I have (too) much to say about this topic, but, sadly, nothing new. I start with the premise that what is found within the arts and humanities is deeply important to the work and personhood of those who practice medicine. It is not “extra”; it is not “fluff.” It is essential. I have found little resistance to this notion. Resistance comes when various forms of support (yes, money in particular) and curricular time are requested. Such resistance is found among administrators, faculty, and students alike.
While certain arts/humanities courses or activities may be entertaining, entertainment is not the primary objective of these offerings. I have long thought that the responses of students to attempts to bring the arts and humanities into medical education vary from approval (sometimes enthusiastic) to indifference/confusion to rejection (sometimes enthusiastic). In my experience, each accounts for about 1/3 of the students in any particular class year. For the first group of students, the infusion of humanities into their medical school lives is a treat, and it supports and nurtures what they already know, that the human aspects of medicine are crucial. For the second group, with those unsure of what’s going on here, the arts and humanities may remind students of why they chose medicine and, in a way, protect them from forces (say, in the “hidden curriculum”) that would have them forget. The third group includes the students I would most like to reach, especially if they are headed for clinical medicine. For them in particular, we must be creative with our curricular methods.
As you likely know, there are two medical curricular approaches to engaging the arts/humanities – infusion, and elective courses. Each has its advantages and disadvantages. Briefly:
Infusion: has the advantage that everyone is exposed; it has the cachet of being within the “required” core curriculum. However, such offerings perforce risk being shallow add-ons with insufficient time allotted, sometimes “taught” by faculty unfamiliar with such subject matter or, worse, unenthusiastic about it.
Elective courses: have the advantage of allowing in-depth consideration/discussion of topics. The all-too-common problems include lack of funding and, more seriously, attracting only those students who already appreciate their value.

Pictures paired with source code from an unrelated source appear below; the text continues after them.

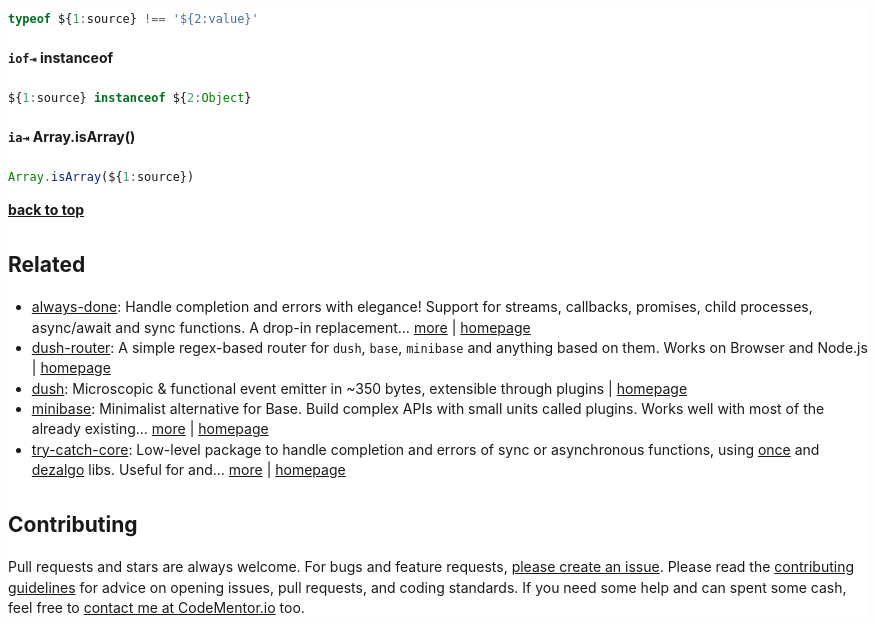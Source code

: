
 ```js
typeof ${1:source} !== '${2:value}'
```

#### `iof⇥` instanceof

```js
${1:source} instanceof ${2:Object}
```

#### `ia⇥` Array.isArray()

```js
Array.isArray(${1:source})
```

**[back to top](#readme)**

## Related
- [always-done](https://www.npmjs.com/package/always-done): Handle completion and errors with elegance! Support for streams, callbacks, promises, child processes, async/await and sync functions. A drop-in replacement… [more](https://github.com/hybridables/always-done#readme) | [homepage](https://github.com/hybridables/always-done#readme "Handle completion and errors with elegance! Support for streams, callbacks, promises, child processes, async/await and sync functions. A drop-in replacement for [async-done][] - pass 100% of its tests plus more")
- [dush-router](https://www.npmjs.com/package/dush-router): A simple regex-based router for `dush`, `base`, `minibase` and anything based on them. Works on Browser and Node.js | [homepage](https://github.com/tunnckocore/dush-router#readme "A simple regex-based router for `dush`, `base`, `minibase` and anything based on them. Works on Browser and Node.js")
- [dush](https://www.npmjs.com/package/dush): Microscopic & functional event emitter in ~350 bytes, extensible through plugins | [homepage](https://github.com/tunnckocore/dush#readme "Microscopic & functional event emitter in ~350 bytes, extensible through plugins")
- [minibase](https://www.npmjs.com/package/minibase): Minimalist alternative for Base. Build complex APIs with small units called plugins. Works well with most of the already existing… [more](https://github.com/node-minibase/minibase#readme) | [homepage](https://github.com/node-minibase/minibase#readme "Minimalist alternative for Base. Build complex APIs with small units called plugins. Works well with most of the already existing [base][] plugins.")
- [try-catch-core](https://www.npmjs.com/package/try-catch-core): Low-level package to handle completion and errors of sync or asynchronous functions, using [once][] and [dezalgo][] libs. Useful for and… [more](https://github.com/hybridables/try-catch-core#readme) | [homepage](https://github.com/hybridables/try-catch-core#readme "Low-level package to handle completion and errors of sync or asynchronous functions, using [once][] and [dezalgo][] libs. Useful for and used in higher-level libs such as [always-done][] to handle completion of anything.")

## Contributing
Pull requests and stars are always welcome. For bugs and feature requests, [please create an issue](https://github.com/tunnckoCore/modern-javascript-snippets/issues/new).
Please read the [contributing guidelines](CONTRIBUTING.md) for advice on opening issues, pull requests, and coding standards.
If you need some help and can spent some cash, feel free to [contact me at CodeMentor.io](https://www.codementor.io/tunnckocore?utm_source=github&utm_medium=button&utm_term=tunnckocore&utm_campaign=github) too.


[always-done]: https://github.com/hybridables/always-done
[async-done]: https://github.com/gulpjs/async-done
[base]: https://github.com/node-base/base
[charlike]: https://github.com/tunnckoCore/charlike
[commitizen]: https://github.com/commitizen/cz-cli
[dezalgo]: https://github.com/npm/dezalgo
[extend-shallow]: https://github.com/jonschlinkert/extend-shallow
[once]: https://github.com/isaacs/once
[standard-version]: https://github.com/conventional-changelog/standard-version
[standard]: https://standardjs.com
[verb-generate-readme]: https://github.com/verbose/verb-generate-readme
[verb]: https://github.com/verbose/verb
[downloads-url]: https://atom.io/packages/modern-javascript-snippets
[downloads-img]: https://img.shields.io/apm/dm/modern-javascript-snippets.svg
[david-url]: https://david-dm.org/tunnckoCore/modern-javascript-snippets
[david-img]: https://img.shields.io/david/tunnckoCore/modern-javascript-snippets.svg
[standard-url]: https://github.com/feross/standard
[standard-img]: https://img.shields.io/badge/code%20style-standard-brightgreen.svg
[apm-url]: https://atom.io/packages/modern-javascript-snippets
[apm-img]: https://img.shields.io/apm/v/modern-javascript-snippets.svg
[vscode-version-url]: https://marketplace.visualstudio.com/items?itemName=tunnckocore.modern-javascript-snippets
[vscode-version-img]: http://vsmarketplacebadge.apphb.com/version-short/tunnckocore.modern-javascript-snippets.svg
[vscode-installs-url]: https://marketplace.visualstudio.com/items?itemName=tunnckocore.modern-javascript-snippets
[vscode-installs-img]: http://vsmarketplacebadge.apphb.com/installs-short/tunnckocore.modern-javascript-snippets.svg
[czfriendly-url]: http://commitizen.github.io/cz-cli
[czfriendly-img]: https://img.shields.io/badge/commitizen-friendly-brightgreen.svg
[gkfriendly-url]: https://greenkeeper.io/
[gkfriendly-img]: https://img.shields.io/badge/greenkeeper-friendly-brightgreen.svg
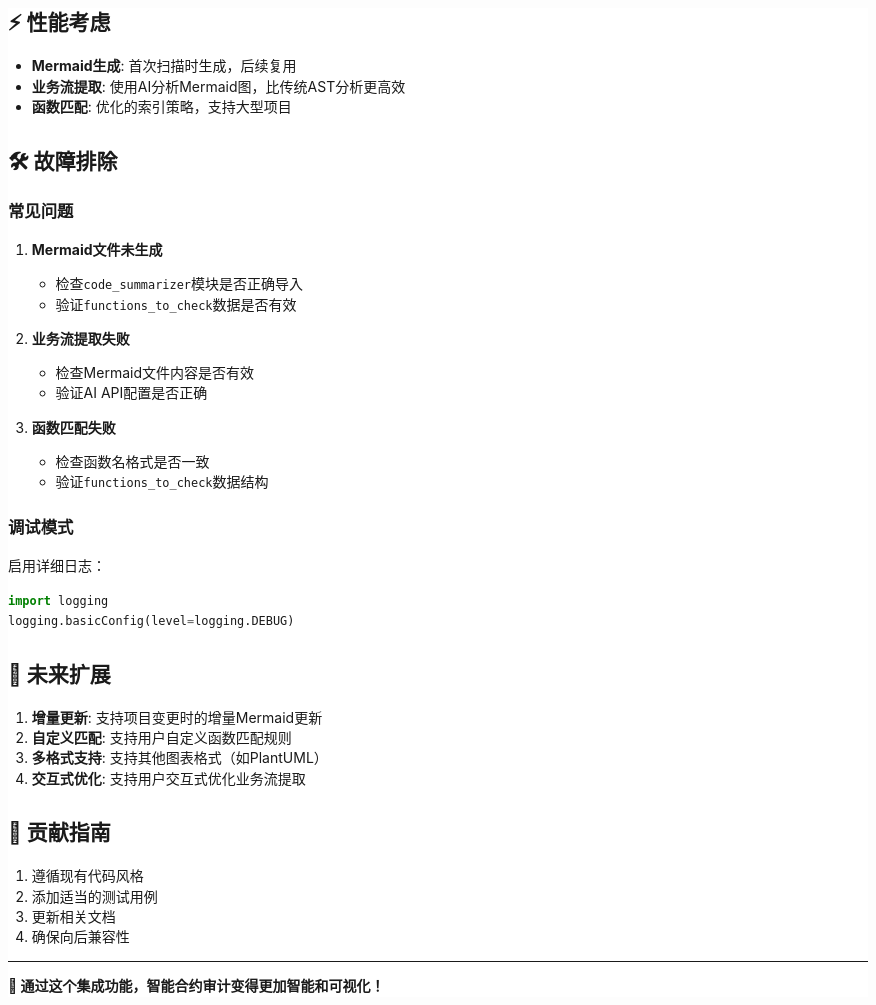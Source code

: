 ## ⚡ 性能考虑

- **Mermaid生成**: 首次扫描时生成，后续复用
- **业务流提取**: 使用AI分析Mermaid图，比传统AST分析更高效
- **函数匹配**: 优化的索引策略，支持大型项目

## 🛠️ 故障排除

### 常见问题

1. **Mermaid文件未生成**
   - 检查`code_summarizer`模块是否正确导入
   - 验证`functions_to_check`数据是否有效

2. **业务流提取失败**
   - 检查Mermaid文件内容是否有效
   - 验证AI API配置是否正确

3. **函数匹配失败**
   - 检查函数名格式是否一致
   - 验证`functions_to_check`数据结构

### 调试模式

启用详细日志：

```python
import logging
logging.basicConfig(level=logging.DEBUG)
```

## 🔮 未来扩展

1. **增量更新**: 支持项目变更时的增量Mermaid更新
2. **自定义匹配**: 支持用户自定义函数匹配规则
3. **多格式支持**: 支持其他图表格式（如PlantUML）
4. **交互式优化**: 支持用户交互式优化业务流提取

## 🤝 贡献指南

1. 遵循现有代码风格
2. 添加适当的测试用例
3. 更新相关文档
4. 确保向后兼容性

---

**🎉 通过这个集成功能，智能合约审计变得更加智能和可视化！**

At our medical program (the UCB – UC San Francisco Joint Medical Program), where Marilyn McEntyre and I teach, we have tried both, each with partial success. (I, and I feel certain Marilyn, and others in this discussion group, would be happy to talk with anyone interested in our attempts.)
One last general comment… Some, not only in medicine, have the false notion that science is “hard” and really important, while the arts and humanities are “soft” and, well, pretty easy-breezy - you know, whatever; like, take a poem, what it means is not pindown-able; it could mean anything. By implication, you have to be really smart to be a scientist; but, not so much so in the arts/humanities. For anyone who harbors those thoughts, even maybe a little, unconsciously, I highly recommend a recent article in the Washington Post by Satyan Linus Devadoss, a UCSD mathematician titled “A Math Problem for Pi Day” (washingtonpost.com/opinions/a-...). In it, he claims that when people hear what he does, they inevitably say, “you must be smart;” and, while he likes that, he wonders if he’d receive a similar reaction if he were a historian, a writer, an artist. His answer, “Not likely.” Why? Because of the “unspoken spectrum of smart in society … art < literature < history < economics < biology < math.” He goes on to say that “this assumption is not only flawed, but completely backward.” A good read.